There was some odd witness testimony today in the trial of Edgar Ray Killen, the former KKK member charged in the “Mississippi Burning” murders of James Chaney, Andrew Goodman, and Michael Schwerener, who were helping to register black voters in 1964.
The defense called a character witness named Harlan Majure, who said that the accused was a good man, and that Killen’s membership in the Ku Klux Klan didn’t change his opinion. Majure said the Klan “did a lot of good” and was a “peaceful organization.” That’s the same sort of nonsense spewed in support of street gangs and the mob, who may do some things to support local causes, but also do a lot more harm than good. You’d have to be moronically myopic to not see past that.
Worse, Majure — who served as the town’s Mayor in the 1990s — claimed he had no knowledge of the Klan’s bloody past.
No knowledge? He’s never heard of the Klan killing people simply because of their skin color? Never? Did he think all those burning crosses were because someone forgot a flashlight?
That’s not revisionist history — that’s ignorance. I know that Philadelphia, Mississippi, is a small rural town, but surely they have books, newspapers, magazines, televisions, and any number of other sources of information.

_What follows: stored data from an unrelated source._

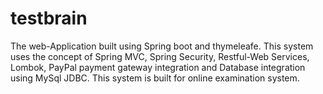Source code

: # testbrain
The web-Application built using Spring boot and thymeleafe.
This system uses the concept of Spring MVC, Spring Security, Restful-Web Services, Lombok, PayPal payment gateway integration 
and Database integration using MySql JDBC.
This system is built for online examination system.
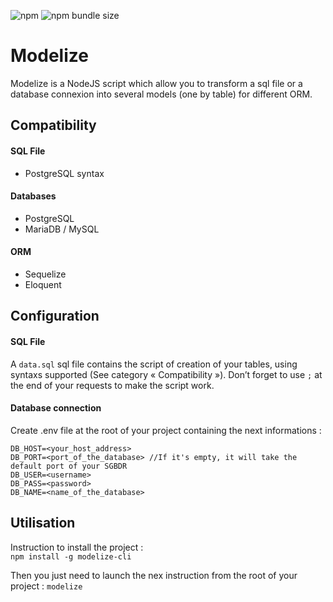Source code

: ![npm](https://img.shields.io/npm/v/modelize-cli)
![npm bundle size](https://img.shields.io/bundlephobia/min/modelize)
# Modelize
Modelize is a NodeJS script which allow you to transform a sql file or a database connexion into several models (one by table) for different ORM.

## Compatibility
#### SQL File
- PostgreSQL syntax
#### Databases
- PostgreSQL
- MariaDB / MySQL
#### ORM
- Sequelize
- Eloquent

## Configuration

#### SQL File

A `data.sql` sql file contains the script of creation of your tables, using syntaxs supported (See category « Compatibility »). Don’t forget to use ` ; `  at the end of your requests to make the script work.

#### Database connection

Create .env file at the root of your project containing the next informations :

    DB_HOST=<your_host_address>
    DB_PORT=<port_of_the_database> //If it's empty, it will take the default port of your SGBDR
    DB_USER=<username>
    DB_PASS=<password>
    DB_NAME=<name_of_the_database>
    

## Utilisation
 
Instruction to install the project :  
`npm install -g modelize-cli`

Then you just need to launch the nex instruction from the root of your project :
`modelize`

If Majure is at all typical of the people in that town who made up the jury pool for this trial, then Killen is going to walk out of that courthouse a free man. As I write this on Monday night, the jury has already told the judge that they’re deadlocked six to six. That’s after three hours of deliberation. The judge told them — correctly — that three hours isn’t nearly enough time to deliberate a murder case before declaring yourself a hung jury, and that they had to get back in there Tuesday morning and talk it over some more.
Maybe while they’re in there, they can ask each other if they ever heard that the Klan wasn’t — and isn’t — a peaceful civic booster organization that loves people of all races, creeds, and colors.
And when they get out, they should consider a donation to the Southern Poverty Law Center, which monitors the activities of hate groups like the KKK.
Update: on Tuesday morning (6/21), the jury found Killen guilty of manslaughter.